January 29, 2019
By Rama Venkat Raman and Mike Stone
(Reuters) – Lockheed Martin Corp, the Pentagon’s top weapons supplier, on Tuesday forecast 2019 profit below estimates and reported that quarterly margins slipped at the unit that makes the radar-evading F-35 fighter jet and C-130 transport plane.
The company’s shares fell nearly 2.4 percent in premarket trading.
Lockheed expects full-year profit to range between $19.15 and $19.45 per share, below the average analyst estimate of $19.55, according to IBES data from Refinitiv.
Lockheed and other U.S. weapons makers are expected to benefit from stronger global demand for fighter jets and munitions and higher U.S. defense budgets in fiscal 2020.
During the fourth quarter, Lockheed’s order backlog grew 19 percent to $130.5 billion from $109 billion.

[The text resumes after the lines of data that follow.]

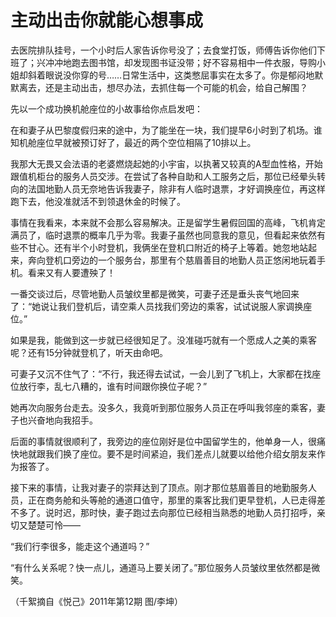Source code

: # 主动出击你就能心想事成

去医院排队挂号，一个小时后人家告诉你号没了；去食堂打饭，师傅告诉你他们下班了；兴冲冲地跑去图书馆，却发现图书证没带；好不容易相中一件衣服，导购小姐却斜着眼说没你穿的号……日常生活中，这类憋屈事实在太多了。你是郁闷地默默离去，还是主动出击，想尽办法，去抓住每一个可能的机会，给自己解围？ 

先以一个成功换机舱座位的小故事给你点启发吧： 

在和妻子从巴黎度假归来的途中，为了能坐在一块，我们提早6小时到了机场。谁知机舱座位早就被预订好了，最近的两个空位相隔了10排以上。 

我那大无畏又会法语的老婆燃烧起她的小宇宙，以执著又较真的A型血性格，开始跟值机柜台的服务人员交涉。在尝试了各种自助和人工服务之后，那位已经晕头转向的法国地勤人员无奈地告诉我妻子，除非有人临时退票，才好调换座位，再这样跑下去，他没准就活不到领退休金的时候了。 

事情在我看来，本来就不会那么容易解决。正是留学生暑假回国的高峰，飞机肯定满员了，临时退票的概率几乎为零。我妻子虽然也同意我的意见，但看起来依然有些不甘心。还有半个小时登机，我俩坐在登机口附近的椅子上等着。她忽地站起来，奔向登机口旁边的一个服务台，那里有个慈眉善目的地勤人员正悠闲地玩着手机。看来又有人要遭殃了！ 

一番交谈过后，尽管地勤人员皱纹里都是微笑，可妻子还是垂头丧气地回来了：“她说让我们登机后，请空乘人员找我们旁边的乘客，试试说服人家调换座位。” 

如果是我，能做到这一步就已经很知足了。没准碰巧就有一个愿成人之美的乘客呢？还有15分钟就登机了，听天由命吧。 

可妻子又沉不住气了：“不行，我还得去试试，一会儿到了飞机上，大家都在找座位放行李，乱七八糟的，谁有时间跟你换位子呢？” 

她再次向服务台走去。没多久，我竟听到那位服务人员正在呼叫我邻座的乘客，妻子也兴奋地向我招手。 

后面的事情就很顺利了，我旁边的座位刚好是位中国留学生的，他单身一人，很痛快地就跟我们换了座位。要不是时间紧迫，我们差点儿就要以给他介绍女朋友来作为报答了。 

接下来的事情，让我对妻子的崇拜达到了顶点。刚才那位慈眉善目的地勤服务人员，正在商务舱和头等舱的通道口值守，那里的乘客比我们更早登机，人已走得差不多了。说时迟，那时快，妻子跑过去向那位已经相当熟悉的地勤人员打招呼，亲切又楚楚可怜—— 

“我们行李很多，能走这个通道吗？” 

“有什么关系呢？快一点儿，通道马上要关闭了。”那位服务人员皱纹里依然都是微笑。 

（千絮摘自《悦己》2011年第12期 图/李坤）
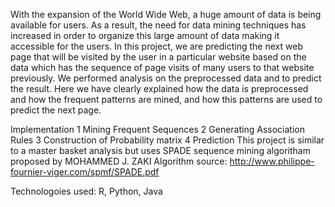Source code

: With the expansion of the World Wide Web, a huge amount of data is being available for users. As a result, the need for data mining techniques has increased in order to organize this large amount of data making it accessible for the users. In this project, we are predicting the next web page that will be visited by the user in a particular website based on the data which has the sequence of page visits of many users to that website previously. We performed analysis on the preprocessed data and to predict the result. Here we have clearly explained how the data is preprocessed and how the frequent patterns are mined, and how this patterns are used to predict the next page.

Implementation
	1 Mining Frequent Sequences
	2 Generating Association Rules
	3 Construction of Probability matrix 
	4 Prediction
This project is similar to a master basket analysis but uses SPADE sequence mining algoritham proposed by MOHAMMED J. ZAKI
Algorithm source: http://www.philippe-fournier-viger.com/spmf/SPADE.pdf

Technologoies used: R, Python, Java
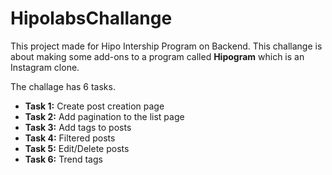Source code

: # HipolabsChallange

This project made for Hipo Intership Program on Backend.
This challange is about making some add-ons to a program called **Hipogram** which is an Instagram clone. 

The challage has 6 tasks.
* **Task 1:** Create post creation page
* **Task 2:** Add pagination to the list page
* **Task 3:** Add tags to posts
* **Task 4:** Filtered posts
* **Task 5:** Edit/Delete posts
* **Task 6:** Trend tags
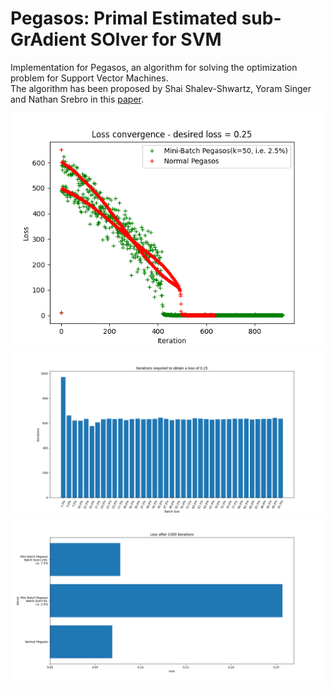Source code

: # Pegasos: Primal Estimated sub-GrAdient SOlver for SVM

Implementation for Pegasos, an algorithm for solving the optimization problem for Support Vector Machines.  
The algorithm has been proposed by Shai Shalev-Shwartz, Yoram Singer and Nathan Srebro in this [paper](paper/Paper_Pegasos.pdf).
  
  
![Convergence comparison](plots/convergence_comparison_k=50.png)  
![Iterations required plot](plots/iters_req_b_size_loss_25.png)  
![Loss after 1000 iterations](plots/loss_after_1000_iterations.png)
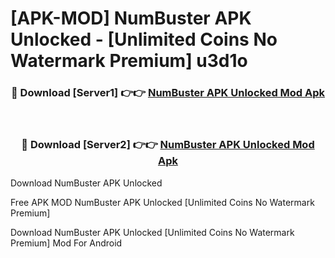 # [APK-MOD] NumBuster APK Unlocked - [Unlimited Coins No Watermark Premium] u3d1o



<div align="center">
<h3>🔴 Download [Server1] 👉👉 <a href="https://momento.my/?title=NumBuster_APK_Unlocked">NumBuster APK Unlocked Mod Apk</a></h3><br>

<h3>🔴 Download [Server2] 👉👉 <a href="https://momento.my/?title=NumBuster_APK_Unlocked">NumBuster APK Unlocked Mod Apk</a></h3>
</div>



Download NumBuster APK Unlocked 

Free APK MOD NumBuster APK Unlocked [Unlimited Coins No Watermark Premium]

Download NumBuster APK Unlocked [Unlimited Coins No Watermark Premium] Mod For Android
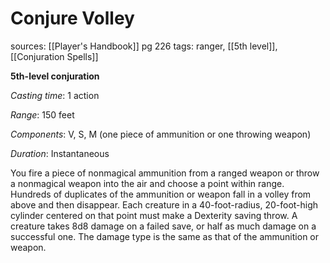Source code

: # Conjure Volley
sources: [[Player's Handbook]] pg 226
tags: ranger, [[5th level]], [[Conjuration Spells]]

**5th-level conjuration**

*Casting time*: 1 action

*Range*: 150 feet

*Components*: V, S, M (one piece of ammunition or one throwing weapon)

*Duration*: Instantaneous

You fire a piece of nonmagical ammunition from a ranged weapon or throw a nonmagical weapon into the air and choose a point within range. Hundreds of duplicates of the ammunition or weapon fall in a volley from above and then disappear. Each creature in a 40-foot-radius, 20-foot-high cylinder centered on that point must make a Dexterity saving throw. A creature takes 8d8 damage on a failed save, or half as much damage on a successful one. The damage type is the same as that of the ammunition or weapon.
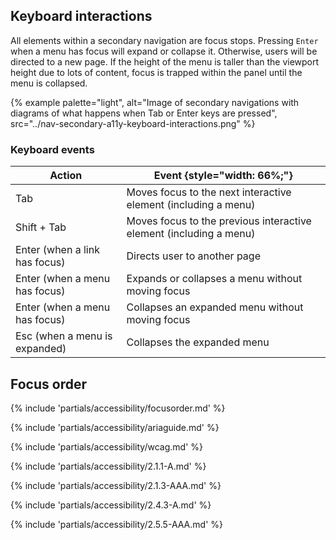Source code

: 

## Keyboard interactions

  All elements within a secondary navigation are focus stops. Pressing <code>Enter</code> when a menu has focus will expand or collapse it. Otherwise, users will be directed to a new page. If the height of the menu is taller than the viewport height due to lots of content, focus is trapped within the panel until the menu is collapsed.

  {% example palette="light",
      alt="Image of secondary navigations with diagrams of what happens when Tab or Enter keys are pressed",
      src="../nav-secondary-a11y-keyboard-interactions.png" %}

### Keyboard events

  | Action          | Event {style="width: 66%;"}                                |
  | --------------- | ---------------------------------------------------------- |
  | Tab             | Moves focus to the next interactive element (including a menu) |
  | Shift + Tab     | Moves focus to the previous interactive element (including a menu) |
  | Enter (when a link has focus) | Directs user to another page                 |
  | Enter (when a menu has focus) | Expands or collapses a menu without moving focus |
  | Enter (when a menu has focus) | Collapses an expanded menu without moving focus |
  | Esc   (when a menu is expanded) | Collapses the expanded menu                   |


## Focus order
{% include 'partials/accessibility/focusorder.md' %}

{% include 'partials/accessibility/ariaguide.md' %}

{% include 'partials/accessibility/wcag.md' %}

{% include 'partials/accessibility/2.1.1-A.md' %}

{% include 'partials/accessibility/2.1.3-AAA.md' %}

{% include 'partials/accessibility/2.4.3-A.md' %}

{% include 'partials/accessibility/2.5.5-AAA.md' %}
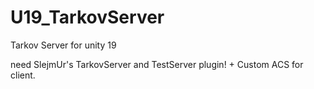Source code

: # U19_TarkovServer

Tarkov Server for unity 19

need SlejmUr's TarkovServer and TestServer plugin! + Custom ACS for client.
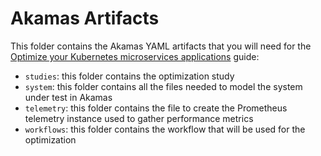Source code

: # Akamas Artifacts

This folder contains the Akamas YAML artifacts that you will need for the
[Optimize your Kubernetes microservices applications](https://explore.akamas.io/codelabs/k8s-firststudy/index.html) guide:

* `studies`: this folder contains the optimization study
* `system`: this folder contains all the files needed to model the system under test in Akamas
* `telemetry`: this folder contains the file to create the Prometheus telemetry instance used to gather performance metrics
* `workflows`: this folder contains the workflow that will be used for the optimization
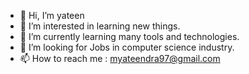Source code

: - 👋 Hi, I’m yateen
- 👀 I’m interested in learning new things.
- 🌱 I’m currently learning many tools and technologies.
- 💞️ I’m looking for Jobs in computer science industry.
- 📫 How to reach me : myateendra97@gmail.com

<!---
yateen123/yateen123 is a ✨ special ✨ repository because its `README.md` (this file) appears on your GitHub profile.
You can click the Preview link to take a look at your changes.
--->
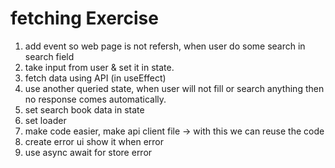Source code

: # fetching Exercise

1. add event so web page is not refersh, when user do some search in search field
2. take input from user & set it in state.
3. fetch data using API (in useEffect) 
4. use another queried state, when user will not fill or search anything then no response comes automatically.
5. set search book data in state 
6. set loader 
7. make code easier, make api client file -> with this we can reuse the code 
8. create error ui show it when error 
9. use async await for store error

The company finished the year delivering 91 F-35 jets in 2018, up from 66 jets a year earlier. Lockheed has said it aims to deliver more than 130 F-35s in 2019.
Operating margins at the aeronautics division, its biggest, fell to 10.6 percent in the fourth quarter from 11.6 percent a year earlier. The company said the miss was due to lower volume on the C-130 transport aircraft program. Operating margins measure how much profit a company makes on a dollar of sales.
The company earned $4.39 per share from continuing operations, just short of estimates of $4.40 per share.
Net sales rose 4.1 percent to $14.41 billion.
During the quarter Lockheed had an effective tax rate of 13.6 percent which gave it a full-year tax rate of 15.5 percent following corporate tax reform in the United States.